Saved data entries

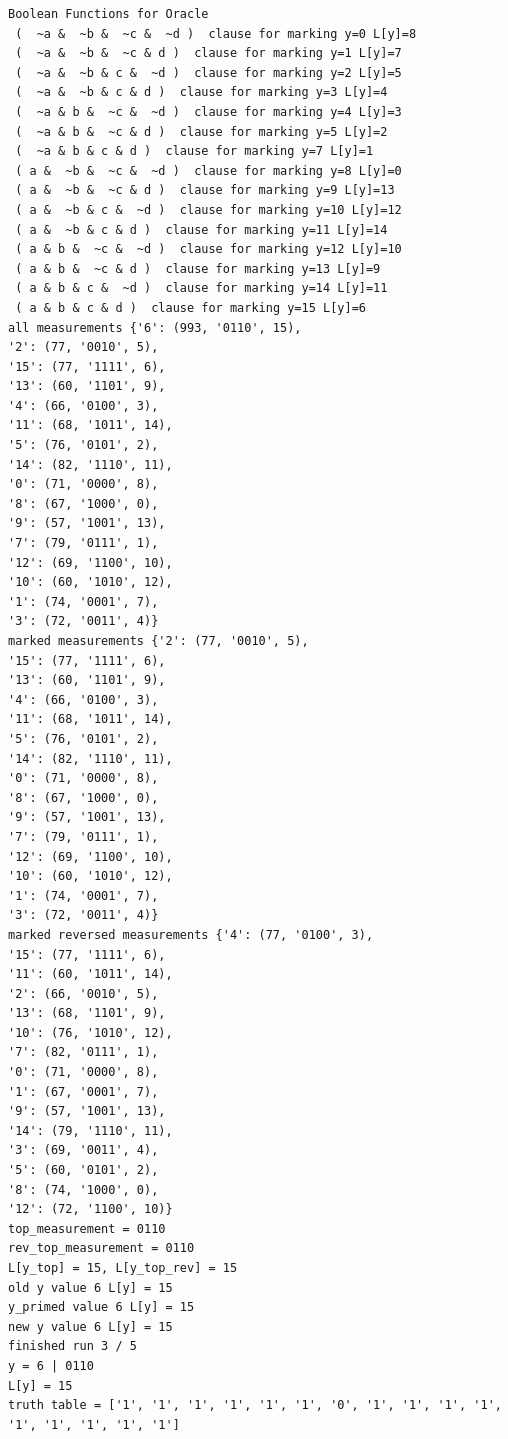 \documentclass[11pt]{article}
\begin{document}
\begin{verbatim}
Boolean Functions for Oracle
 (  ~a &  ~b &  ~c &  ~d )  clause for marking y=0 L[y]=8
 (  ~a &  ~b &  ~c & d )  clause for marking y=1 L[y]=7
 (  ~a &  ~b & c &  ~d )  clause for marking y=2 L[y]=5
 (  ~a &  ~b & c & d )  clause for marking y=3 L[y]=4
 (  ~a & b &  ~c &  ~d )  clause for marking y=4 L[y]=3
 (  ~a & b &  ~c & d )  clause for marking y=5 L[y]=2
 (  ~a & b & c & d )  clause for marking y=7 L[y]=1
 ( a &  ~b &  ~c &  ~d )  clause for marking y=8 L[y]=0
 ( a &  ~b &  ~c & d )  clause for marking y=9 L[y]=13
 ( a &  ~b & c &  ~d )  clause for marking y=10 L[y]=12
 ( a &  ~b & c & d )  clause for marking y=11 L[y]=14
 ( a & b &  ~c &  ~d )  clause for marking y=12 L[y]=10
 ( a & b &  ~c & d )  clause for marking y=13 L[y]=9
 ( a & b & c &  ~d )  clause for marking y=14 L[y]=11
 ( a & b & c & d )  clause for marking y=15 L[y]=6
all measurements {'6': (993, '0110', 15), 
'2': (77, '0010', 5), 
'15': (77, '1111', 6), 
'13': (60, '1101', 9), 
'4': (66, '0100', 3), 
'11': (68, '1011', 14), 
'5': (76, '0101', 2), 
'14': (82, '1110', 11), 
'0': (71, '0000', 8), 
'8': (67, '1000', 0), 
'9': (57, '1001', 13), 
'7': (79, '0111', 1), 
'12': (69, '1100', 10), 
'10': (60, '1010', 12), 
'1': (74, '0001', 7), 
'3': (72, '0011', 4)}
marked measurements {'2': (77, '0010', 5), 
'15': (77, '1111', 6), 
'13': (60, '1101', 9), 
'4': (66, '0100', 3), 
'11': (68, '1011', 14), 
'5': (76, '0101', 2), 
'14': (82, '1110', 11), 
'0': (71, '0000', 8), 
'8': (67, '1000', 0), 
'9': (57, '1001', 13), 
'7': (79, '0111', 1), 
'12': (69, '1100', 10), 
'10': (60, '1010', 12), 
'1': (74, '0001', 7), 
'3': (72, '0011', 4)}
marked reversed measurements {'4': (77, '0100', 3), 
'15': (77, '1111', 6), 
'11': (60, '1011', 14), 
'2': (66, '0010', 5), 
'13': (68, '1101', 9), 
'10': (76, '1010', 12), 
'7': (82, '0111', 1), 
'0': (71, '0000', 8), 
'1': (67, '0001', 7), 
'9': (57, '1001', 13), 
'14': (79, '1110', 11), 
'3': (69, '0011', 4), 
'5': (60, '0101', 2), 
'8': (74, '1000', 0), 
'12': (72, '1100', 10)}
top_measurement = 0110
rev_top_measurement = 0110
L[y_top] = 15, L[y_top_rev] = 15
old y value 6 L[y] = 15
y_primed value 6 L[y] = 15
new y value 6 L[y] = 15
finished run 3 / 5
y = 6 | 0110
L[y] = 15
truth table = ['1', '1', '1', '1', '1', '1', '0', '1', '1', '1', '1', '1', '1', '1', '1', '1']


\end{verbatim}
\end{document}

Work instruction
The lines from the top of the data above through the one holding "marking y=11 L[y]=14" are to be repeated exactly, and only those, with no pictures.

Finished task
 \documentclass[11pt]{article}
\begin{document}
\begin{verbatim}
Boolean Functions for Oracle
 (  ~a &  ~b &  ~c &  ~d )  clause for marking y=0 L[y]=8
 (  ~a &  ~b &  ~c & d )  clause for marking y=1 L[y]=7
 (  ~a &  ~b & c &  ~d )  clause for marking y=2 L[y]=5
 (  ~a &  ~b & c & d )  clause for marking y=3 L[y]=4
 (  ~a & b &  ~c &  ~d )  clause for marking y=4 L[y]=3
 (  ~a & b &  ~c & d )  clause for marking y=5 L[y]=2
 (  ~a & b & c & d )  clause for marking y=7 L[y]=1
 ( a &  ~b &  ~c &  ~d )  clause for marking y=8 L[y]=0
 ( a &  ~b &  ~c & d )  clause for marking y=9 L[y]=13
 ( a &  ~b & c &  ~d )  clause for marking y=10 L[y]=12
 ( a &  ~b & c & d )  clause for marking y=11 L[y]=14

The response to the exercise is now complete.